• **TASK**
Report the count of lines with "suffix" in the data below, and no other words.

[DATA PROVIDED — start]

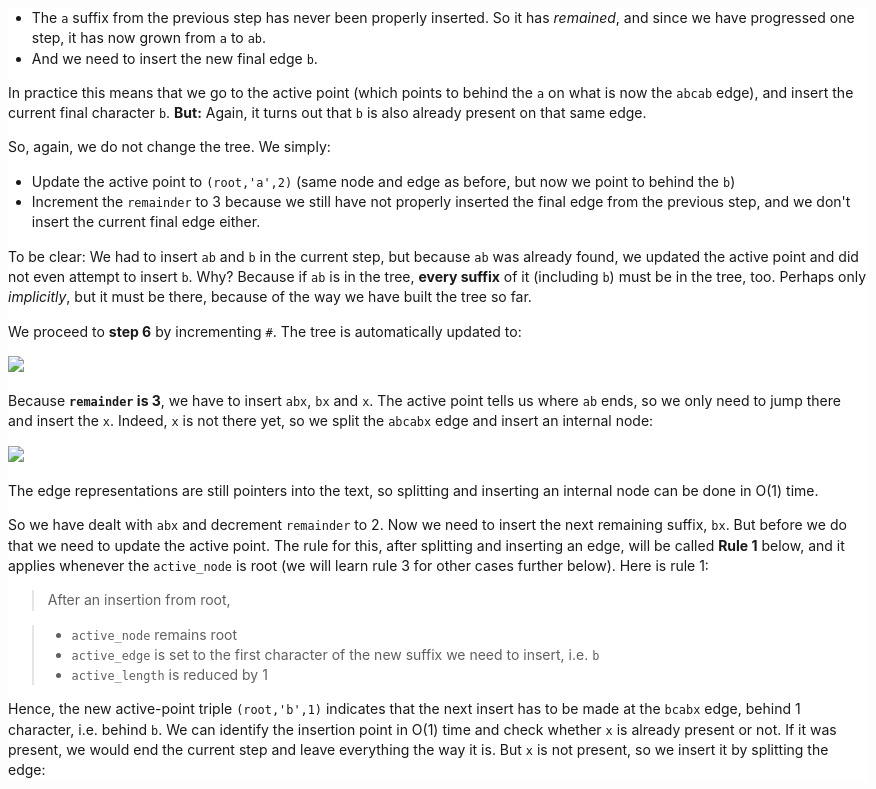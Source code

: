  * The `a` suffix from the previous step has never been properly
   inserted. So it has _remained_, and since we have progressed one
   step, it has now grown from `a` to `ab`.
 * And we need to insert the new final edge `b`.

In practice this means that we go to the active point (which points to
behind the `a` on what is now the `abcab` edge), and insert the
current final character `b`. **But:** Again, it turns out that `b` is
also already present on that same edge.

So, again, we do not change the tree. We simply:

 * Update the active point to `(root,'a',2)` (same node and edge
   as before, but now we point to behind the `b`)
 * Increment the `remainder` to 3 because we still have not properly
   inserted the final edge from the previous step, and we don't insert
   the current final edge either.

To be clear: We had to insert `ab` and `b` in the current step, but
because `ab` was already found, we updated the active point and did
not even attempt to insert `b`. Why? Because if `ab` is in the tree,
**every suffix** of it (including `b`) must be in the tree,
too. Perhaps only _implicitly_, but it must be there, because of the
way we have built the tree so far.

We proceed to **step 6** by incrementing `#`. The tree is
automatically updated to:

![][10]

Because **`remainder` is 3**, we have to insert `abx`, `bx` and
`x`. The active point tells us where `ab` ends, so we only need to
jump there and insert the `x`. Indeed, `x` is not there yet, so we
split the `abcabx` edge and insert an internal node:

![][11]

The edge representations are still pointers into the text, so
splitting and inserting an internal node can be done in O(1) time.

So we have dealt with `abx` and decrement `remainder` to 2. Now we
need to insert the next remaining suffix, `bx`. But before we do that
we need to update the active point. The rule for this, after splitting
and inserting an edge, will be called **Rule 1** below, and it applies whenever the
`active_node` is root (we will learn rule 3 for other cases further
below). Here is rule 1:

> After an insertion from root,

> * `active_node` remains root
> * `active_edge` is set to the first character of the new suffix we
   need to insert, i.e. `b`
> * `active_length` is reduced by 1

Hence, the new active-point triple `(root,'b',1)` indicates that the
next insert has to be made at the `bcabx` edge, behind 1 character,
i.e. behind `b`. We can identify the insertion point in O(1) time and
check whether `x` is already present or not. If it was present, we
would end the current step and leave everything the way it is. But `x`
is not present, so we insert it by splitting the edge:


  [1]: http://i.stack.imgur.com/aOwIL.png
  [2]: http://i.stack.imgur.com/SZH4k.png
  [3]: http://i.stack.imgur.com/onmqt.png
  [4]: http://i.stack.imgur.com/tchAx.png
  [5]: http://i.stack.imgur.com/wCEdI.png
  [6]: http://i.stack.imgur.com/UpUFw.png
  [7]: http://i.stack.imgur.com/AclCh.png
  [8]: http://i.stack.imgur.com/xhVMY.png
  [9]: http://i.stack.imgur.com/XL6bg.png
  [10]: http://i.stack.imgur.com/bLLT9.png
  [11]: http://i.stack.imgur.com/6HYtR.png
  [12]: http://i.stack.imgur.com/YVvbJ.png
  [13]: http://i.stack.imgur.com/zL9yl.png
  [14]: http://i.stack.imgur.com/992gV.png
  [15]: http://i.stack.imgur.com/Rkdzd.png
  [16]: http://i.stack.imgur.com/0IS5C.png
  [17]: http://i.stack.imgur.com/DNVQO.png
  [18]: http://i.stack.imgur.com/wZ7Bj.png
  [19]: http://i.stack.imgur.com/urgol.png
  [20]: http://i.stack.imgur.com/TPxLe.png
  [21]: http://i.stack.imgur.com/7t0dg.png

[DATA PROVIDED — finish]

• **ANSWER SPACE**
4